I derived those formulas a couple of years ago, and
verified them by hand through 5 alternatives. It was a major headache, and it
would not surprise me if I made a mistake.
Rating all candidates equally is the same as "not voting"
only when you apply a counting-side rule. I don't mind ballots being discarded
because they don't affect the outcome, but in approval those ballots would
contribute to all the candidates' percentages, so IN GENERAL, on the collection
side it is better to not make such assumptions.
(In my idealized model of stored ballots A=B=C>D=E=F is
how you'd record approval-style ballots).
I don't have a philosophical objection to using the
pairwise matrix on the counting side of the system at all. I just think when
comparing different Condorcet methods it would be helpful to have the original
voters' ballots, because when we get into hypotheticals like "if x B>A voters
had changed to B>C>A then..." we'd have the data on how likely that might
be.
On 12/14/05, Rob LeGrand <[EMAIL PROTECTED]> wrote:
From: [EMAIL PROTECTED] [mailto:[EMAIL PROTECTED] On Behalf Of rob brown
Sent: Wednesday, December 14, 2005 3:50 PM
To: [EMAIL PROTECTED]
Cc: Election Methods Mailing List
Subject: Re: [EM] number of possible ranked ballots given N candidatesAlthough i might not want to count a=b=c, which I would sorta consider "not voting"...Paul Kislanko wrote:
> The number of full ranked ballots is just the number of permutations of
> N alternatives = N!
>
> If equal ranknigs are allowed, it's N! + 2^N - 1
I assume you mean that there are N! ways to arrange the candidates
strictly, and then N - 1 spaces in between that could hold either a > or
a =, giving N! * 2^(N - 1). But I think that's an overestimate because
it would count both A=B>C and B=A>C. Did you mean something different?
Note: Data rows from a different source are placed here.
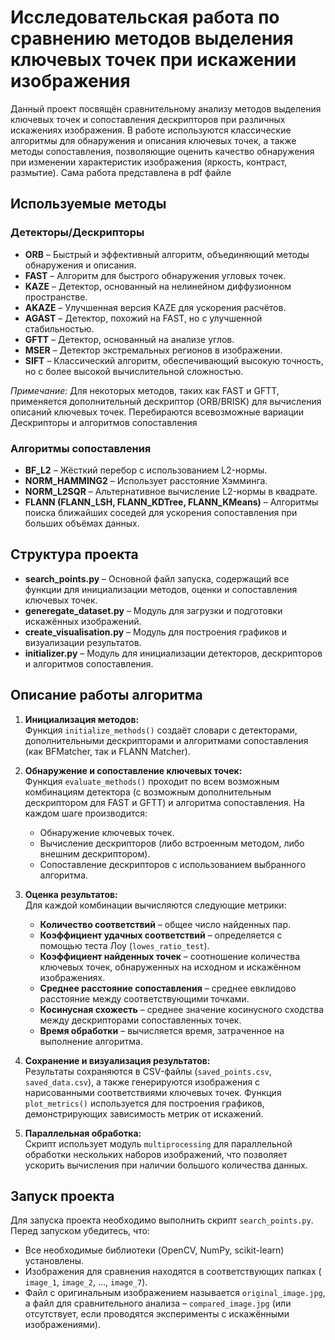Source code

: # Исследовательская работа по сравнению методов выделения ключевых точек при искажении изображения

Данный проект посвящён сравнительному анализу методов выделения ключевых точек и сопоставления дескрипторов при различных искажениях изображения. В работе используются классические алгоритмы для обнаружения и описания ключевых точек, а также методы сопоставления, позволяющие оценить качество обнаружения при изменении характеристик изображения (яркость, контраст, размытие).
Сама работа представлена в pdf файле

## Используемые методы

### Детекторы/Дескрипторы

- **ORB** – Быстрый и эффективный алгоритм, объединяющий методы обнаружения и описания.
- **FAST** – Алгоритм для быстрого обнаружения угловых точек.
- **KAZE** – Детектор, основанный на нелинейном диффузионном пространстве.
- **AKAZE** – Улучшенная версия KAZE для ускорения расчётов.
- **AGAST** – Детектор, похожий на FAST, но с улучшенной стабильностью.
- **GFTT** – Детектор, основанный на анализе углов.
- **MSER** – Детектор экстремальных регионов в изображении.
- **SIFT** – Классический алгоритм, обеспечивающий высокую точность, но с более высокой вычислительной сложностью.

*Примечание:* Для некоторых методов, таких как FAST и GFTT, применяется дополнительный дескриптор (ORB/BRISK) для вычисления описаний ключевых точек. Перебираются всевозможные вариации Дескрипторы и алгоритмов сопоставления

### Алгоритмы сопоставления

- **BF_L2** – Жёсткий перебор с использованием L2-нормы.
- **NORM_HAMMING2** – Использует расстояние Хэмминга.
- **NORM_L2SQR** – Альтернативное вычисление L2-нормы в квадрате.
- **FLANN (FLANN_LSH, FLANN_KDTree, FLANN_KMeans)** – Алгоритмы поиска ближайших соседей для ускорения сопоставления при больших объёмах данных.

## Структура проекта

- **search_points.py** – Основной файл запуска, содержащий все функции для инициализации методов, оценки и сопоставления ключевых точек.
- **generegate_dataset.py** – Модуль для загрузки и подготовки искажённых изображений.
- **create_visualisation.py** – Модуль для построения графиков и визуализации результатов.
- **initializer.py** – Модуль для инициализации детекторов, дескрипторов и алгоритмов сопоставления.

## Описание работы алгоритма

1. **Инициализация методов:**  
   Функция `initialize_methods()` создаёт словари с детекторами, дополнительными дескрипторами и алгоритмами сопоставления (как BFMatcher, так и FLANN Matcher).

2. **Обнаружение и сопоставление ключевых точек:**  
   Функция `evaluate_methods()` проходит по всем возможным комбинациям детектора (с возможным дополнительным дескриптором для FAST и GFTT) и алгоритма сопоставления. На каждом шаге производится:
   - Обнаружение ключевых точек.
   - Вычисление дескрипторов (либо встроенным методом, либо внешним дескриптором).
   - Сопоставление дескрипторов с использованием выбранного алгоритма.

3. **Оценка результатов:**  
   Для каждой комбинации вычисляются следующие метрики:
   - **Количество соответствий** – общее число найденных пар.
   - **Коэффициент удачных соответствий** – определяется с помощью теста Лоу (`lowes_ratio_test`).
   - **Коэффициент найденных точек** – соотношение количества ключевых точек, обнаруженных на исходном и искажённом изображениях.
   - **Среднее расстояние сопоставления** – среднее евклидово расстояние между соответствующими точками.
   - **Косинусная схожесть** – среднее значение косинусного сходства между дескрипторами сопоставленных точек.
   - **Время обработки** – вычисляется время, затраченное на выполнение алгоритма.

4. **Сохранение и визуализация результатов:**  
   Результаты сохраняются в CSV-файлы (`saved_points.csv`, `saved_data.csv`), а также генерируются изображения с нарисованными соответствиями ключевых точек. Функция `plot_metrics()` используется для построения графиков, демонстрирующих зависимость метрик от искажений.

5. **Параллельная обработка:**  
   Скрипт использует модуль `multiprocessing` для параллельной обработки нескольких наборов изображений, что позволяет ускорить вычисления при наличии большого количества данных.

## Запуск проекта

Для запуска проекта необходимо выполнить скрипт `search_points.py`. Перед запуском убедитесь, что:
- Все необходимые библиотеки (OpenCV, NumPy, scikit-learn) установлены.
- Изображения для сравнения находятся в соответствующих папках ( `image_1`, `image_2`, …, `image_7`).
- Файл с оригинальным изображением называется `original_image.jpg`, а файл для сравнительного анализа – `compared_image.jpg` (или отсутствует, если проводятся эксперименты с искажёнными изображениями).

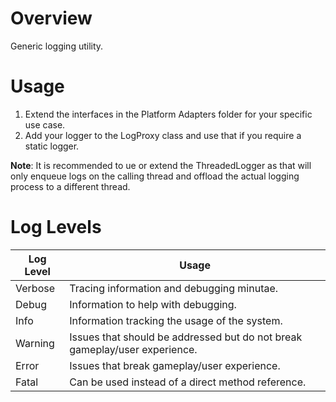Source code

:# Overview
Generic logging utility.

# Usage
1. Extend the interfaces in the Platform Adapters folder for your specific use case.
2. Add your logger to the LogProxy class and use that if you require a static logger.

**Note**: It is recommended to ue or extend the ThreadedLogger as that will only enqueue logs on the calling thread and offload the actual logging process to a different thread.

# Log Levels
| Log Level | Usage |
| - | - |
| Verbose | Tracing information and debugging minutae. |
| Debug | Information to help with debugging. |
| Info | Information tracking the usage of the system. |
| Warning | Issues that should be addressed but do not break gameplay/user experience. |
| Error | Issues that break gameplay/user experience. |
| Fatal | Can be used instead of a direct method reference. |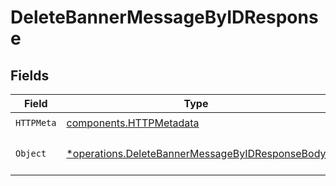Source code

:# DeleteBannerMessageByIDResponse


## Fields

| Field                                                                                                             | Type                                                                                                              | Required                                                                                                          | Description                                                                                                       |
| ----------------------------------------------------------------------------------------------------------------- | ----------------------------------------------------------------------------------------------------------------- | ----------------------------------------------------------------------------------------------------------------- | ----------------------------------------------------------------------------------------------------------------- |
| `HTTPMeta`                                                                                                        | [components.HTTPMetadata](../../models/components/httpmetadata.md)                                                | :heavy_check_mark:                                                                                                | N/A                                                                                                               |
| `Object`                                                                                                          | [*operations.DeleteBannerMessageByIDResponseBody](../../models/operations/deletebannermessagebyidresponsebody.md) | :heavy_minus_sign:                                                                                                | a list of BannerMessage objects                                                                                   |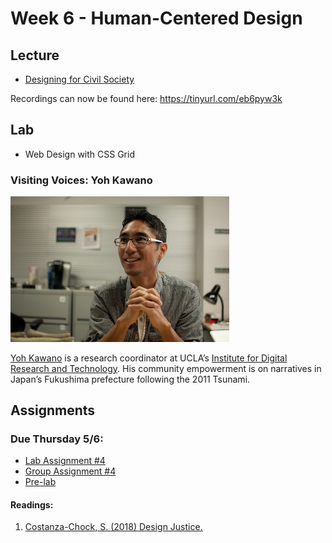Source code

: # Week 6 - Human-Centered Design

## Lecture
- [Designing for Civil Society](./Materials/AA191_S_W6_Lecture_6.pdf)

Recordings can now be found here: https://tinyurl.com/eb6pyw3k

## Lab
-  Web Design with CSS Grid

### Visiting Voices: Yoh Kawano 
<img src="./Materials/media/yohkawano.jpg" alt="yoh picture" width="350"/>

[Yoh Kawano](https://idre.ucla.edu/people/yoh-kawano) is a research coordinator at UCLA’s [Institute for Digital Research and Technology](https://idre.ucla.edu/people/yoh-kawano). His community empowerment is on narratives in Japan’s Fukushima prefecture following the 2011 Tsunami. 

## Assignments

### Due Thursday 5/6:
- [Lab Assignment #4](./Lab/lab_assignment.md)
- [Group Assignment #4](../Week_5/Materials/group_assignment_4.md)
- [Pre-lab](./Materials/pre-lab.md) 

#### Readings:
1. [Costanza-Chock, S. (2018) Design Justice.](./Materials/Design_Justice.pdf)
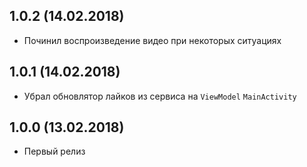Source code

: ## 1.0.2 (14.02.2018)
- Починил воспроизведение видео при некоторых ситуациях

## 1.0.1 (14.02.2018)
- Убрал обновлятор лайков из сервиса на `ViewModel` `MainActivity`

## 1.0.0 (13.02.2018)
- Первый релиз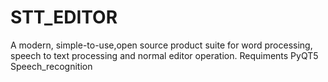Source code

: # STT_EDITOR
A modern, simple-to-use,open source product suite for word processing, speech to text processing and normal editor operation.
Requiments
PyQT5
Speech_recognition
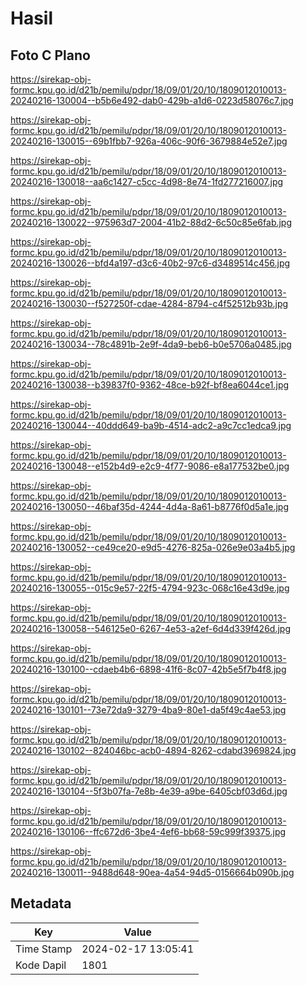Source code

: # Hasil

## Foto C Plano

https://sirekap-obj-formc.kpu.go.id/d21b/pemilu/pdpr/18/09/01/20/10/1809012010013-20240216-130004--b5b6e492-dab0-429b-a1d6-0223d58076c7.jpg

https://sirekap-obj-formc.kpu.go.id/d21b/pemilu/pdpr/18/09/01/20/10/1809012010013-20240216-130015--69b1fbb7-926a-406c-90f6-3679884e52e7.jpg

https://sirekap-obj-formc.kpu.go.id/d21b/pemilu/pdpr/18/09/01/20/10/1809012010013-20240216-130018--aa6c1427-c5cc-4d98-8e74-1fd277216007.jpg

https://sirekap-obj-formc.kpu.go.id/d21b/pemilu/pdpr/18/09/01/20/10/1809012010013-20240216-130022--975963d7-2004-41b2-88d2-6c50c85e6fab.jpg

https://sirekap-obj-formc.kpu.go.id/d21b/pemilu/pdpr/18/09/01/20/10/1809012010013-20240216-130026--bfd4a197-d3c6-40b2-97c6-d3489514c456.jpg

https://sirekap-obj-formc.kpu.go.id/d21b/pemilu/pdpr/18/09/01/20/10/1809012010013-20240216-130030--f527250f-cdae-4284-8794-c4f52512b93b.jpg

https://sirekap-obj-formc.kpu.go.id/d21b/pemilu/pdpr/18/09/01/20/10/1809012010013-20240216-130034--78c4891b-2e9f-4da9-beb6-b0e5706a0485.jpg

https://sirekap-obj-formc.kpu.go.id/d21b/pemilu/pdpr/18/09/01/20/10/1809012010013-20240216-130038--b39837f0-9362-48ce-b92f-bf8ea6044ce1.jpg

https://sirekap-obj-formc.kpu.go.id/d21b/pemilu/pdpr/18/09/01/20/10/1809012010013-20240216-130044--40ddd649-ba9b-4514-adc2-a9c7cc1edca9.jpg

https://sirekap-obj-formc.kpu.go.id/d21b/pemilu/pdpr/18/09/01/20/10/1809012010013-20240216-130048--e152b4d9-e2c9-4f77-9086-e8a177532be0.jpg

https://sirekap-obj-formc.kpu.go.id/d21b/pemilu/pdpr/18/09/01/20/10/1809012010013-20240216-130050--46baf35d-4244-4d4a-8a61-b8776f0d5a1e.jpg

https://sirekap-obj-formc.kpu.go.id/d21b/pemilu/pdpr/18/09/01/20/10/1809012010013-20240216-130052--ce49ce20-e9d5-4276-825a-026e9e03a4b5.jpg

https://sirekap-obj-formc.kpu.go.id/d21b/pemilu/pdpr/18/09/01/20/10/1809012010013-20240216-130055--015c9e57-22f5-4794-923c-068c16e43d9e.jpg

https://sirekap-obj-formc.kpu.go.id/d21b/pemilu/pdpr/18/09/01/20/10/1809012010013-20240216-130058--546125e0-6267-4e53-a2ef-6d4d339f426d.jpg

https://sirekap-obj-formc.kpu.go.id/d21b/pemilu/pdpr/18/09/01/20/10/1809012010013-20240216-130100--cdaeb4b6-6898-41f6-8c07-42b5e5f7b4f8.jpg

https://sirekap-obj-formc.kpu.go.id/d21b/pemilu/pdpr/18/09/01/20/10/1809012010013-20240216-130101--73e72da9-3279-4ba9-80e1-da5f49c4ae53.jpg

https://sirekap-obj-formc.kpu.go.id/d21b/pemilu/pdpr/18/09/01/20/10/1809012010013-20240216-130102--824046bc-acb0-4894-8262-cdabd3969824.jpg

https://sirekap-obj-formc.kpu.go.id/d21b/pemilu/pdpr/18/09/01/20/10/1809012010013-20240216-130104--5f3b07fa-7e8b-4e39-a9be-6405cbf03d6d.jpg

https://sirekap-obj-formc.kpu.go.id/d21b/pemilu/pdpr/18/09/01/20/10/1809012010013-20240216-130106--ffc672d6-3be4-4ef6-bb68-59c999f39375.jpg

https://sirekap-obj-formc.kpu.go.id/d21b/pemilu/pdpr/18/09/01/20/10/1809012010013-20240216-130011--9488d648-90ea-4a54-94d5-0156664b090b.jpg


## Metadata

| Key        | Value               |
| ---------- | ------------------- |
| Time Stamp | 2024-02-17 13:05:41 |
| Kode Dapil | 1801                |



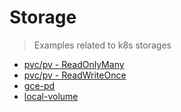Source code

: # Storage

> Examples related to k8s storages

* [pvc/pv - ReadOnlyMany](pv-rox)
* [pvc/pv - ReadWriteOnce](pv-rwo)
* [gce-pd](gce-pd)
* [local-volume](local-volume)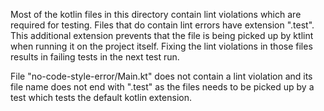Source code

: Most of the kotlin files in this directory contain lint violations which are required for testing. Files that do contain lint errors have extension ".test". This additional extension prevents that the file is being picked up by ktlint when running it on the project itself. Fixing the lint violations in those files results in failing tests in the next test run.

File "no-code-style-error/Main.kt" does not contain a lint violation and its file name does not end with ".test" as the files needs to be picked up by a test which tests the default kotlin extension.
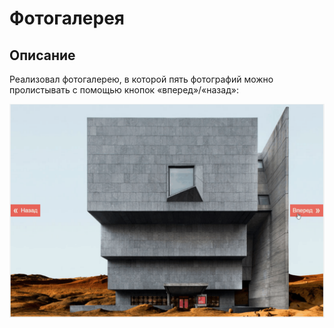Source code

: # Фотогалерея

## Описание

Реализовал фотогалерею, в которой пять фотографий можно пролистывать с помощью кнопок «вперед»/«назад»:

![Пример фотогалереи](gallery.gif)


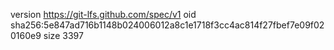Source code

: version https://git-lfs.github.com/spec/v1
oid sha256:5e847ad716b1148b024006012a8c1e1718f3cc4ac814f27fbef7e09f020160e9
size 3397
I did a quick check with 3 candidates, and his formula appeared to give the correct answer (note that I eliminated redundant ones like your example):
a=b=c
a>b>c
a>b=c
a=b>c
a>c>b
a=c>b
b>a>c
b>a=c
b>c>a
b=c>a
c>a>b
c>a=b
c>b>a
which is 13, which agrees with http://www.google.com/search?q=3%21%2B2%5E3-1
Paul Kislanko wrote:
And double yes to I'm glad someone's working on a way to model the different methods from a universal ballot format. It should make it easier to see the differences between Condorcet-based methods.Cool. While I may not be 100% aligned with your philosophical objection to the matrix as an intermediate step, I am certainly interested in exploring some methods which don't use it. (I'm not trying to model the exisiting condorcet methods this way, but looking at other, new[?] methods that don't use the matrix)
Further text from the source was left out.